La première étape commence bien sûr par l'identification d'un besoin et, dès cette entrée en matière, la focalisation sur le client figure au premier plan. En l'occurrence, rien d'extraordinaire puisque l'équipe en charge de la banque pour les professionnels a simplement analysé les avis et commentaires de ses utilisateurs. La fonction envisagée est en outre relativement classique dans l'industrie. Mais il est hors de question d'imiter la concurrence sans explorer au préalable les attentes profondes à satisfaire.

Pour ce faire, l'écoute passive ne suffit plus, il faut s'immerger dans la réalité des premiers concernés afin de comprendre comment ils exécutent habituellement leurs opérations groupées – notamment pour les versements de salaires ou les règlements de factures récurrents –, quels outils ils adoptent dans ce but, quelles sont les frictions et les irritants qu'ils rencontrent… Cette phase se déroule par une série d'entretiens poussés, dont l'objectif est d'étudier le problème et non de rechercher une solution.

En vue d'enrichir les observations, plusieurs approches complémentaires entrent en jeu. Les données capturées au travers des usages actuels fournissent ainsi des enseignements précieux, tels que, par exemple, la fréquence des transactions ciblées ou la préférence pour un canal web plutôt que l'application mobile (par crainte d'erreurs). La cartographie des parcours, comportant non seulement les actions réalisées mais également les émotions associées, permet de matérialiser l'ensemble des résultats.

Monzo – Bulk Payments

Avant de passer à la définition d'un produit, il reste encore un exercice incontournable à effectuer (dont je constate hélas régulièrement qu'il est presque toujours oublié) : explorer la manière dont d'autres acteurs appréhendent le sujet. Il s'agit de recenser les options existantes et, surtout, de déterminer, le cas échéant, en quoi celles-ci ne sont pas optimales et, inversement, quels avantages distinctifs elles exposent dans leurs interactions. Elles aideront aussi à établir ce qui créera un facteur de différenciation.

Une fois la matière première assemblée, il est temps de passer à la conception proprement dite (quoique, en pratique, les échanges avec les clients s'accompagnent de prototypes afin d'évaluer leurs réactions initiales). Naturellement, elle est organisée par itérations, avec un plan prédéfini visant une transition d'un « produit minimum viable » à une solution idéale.

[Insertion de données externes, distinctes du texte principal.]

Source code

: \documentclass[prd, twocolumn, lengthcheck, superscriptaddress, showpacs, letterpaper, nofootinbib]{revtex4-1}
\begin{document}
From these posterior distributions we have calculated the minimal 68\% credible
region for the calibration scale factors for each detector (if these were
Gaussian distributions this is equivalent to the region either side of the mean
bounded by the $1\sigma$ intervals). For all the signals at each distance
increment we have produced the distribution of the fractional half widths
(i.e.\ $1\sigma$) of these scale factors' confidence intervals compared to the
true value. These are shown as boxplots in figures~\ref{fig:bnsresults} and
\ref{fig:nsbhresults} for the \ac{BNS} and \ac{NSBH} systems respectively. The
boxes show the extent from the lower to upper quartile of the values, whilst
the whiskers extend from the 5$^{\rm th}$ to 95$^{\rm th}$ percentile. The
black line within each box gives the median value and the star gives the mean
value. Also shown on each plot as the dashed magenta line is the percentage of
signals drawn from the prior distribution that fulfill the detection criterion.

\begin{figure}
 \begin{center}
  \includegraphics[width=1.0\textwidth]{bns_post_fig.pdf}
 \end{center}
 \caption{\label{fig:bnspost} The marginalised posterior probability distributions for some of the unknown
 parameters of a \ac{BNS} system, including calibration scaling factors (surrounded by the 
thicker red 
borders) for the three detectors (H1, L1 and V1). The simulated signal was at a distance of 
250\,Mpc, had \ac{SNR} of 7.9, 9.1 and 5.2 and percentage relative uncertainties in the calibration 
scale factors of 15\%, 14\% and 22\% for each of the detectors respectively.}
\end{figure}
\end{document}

Chaque version est d'abord soumise à quelques testeurs, autant pour éliminer les anomalies que pour affiner les principes opérationnels.

Dernière étape de la méthode : il faut mesurer les bénéfices concrets obtenus, ici (comme souvent) la satisfaction des clients, matérialisée par la baisse de leurs récriminations et le renforcement de leur fidélité. Et, pour résumer les critères de succès de l'approche elle-même, Monzo retient cinq éléments clés : l'utilisateur placé au centre des préoccupations, la collaboration dans un écosystème, la conversation permanente, l'apport des données objectives disponibles, la flexibilité et l'audace.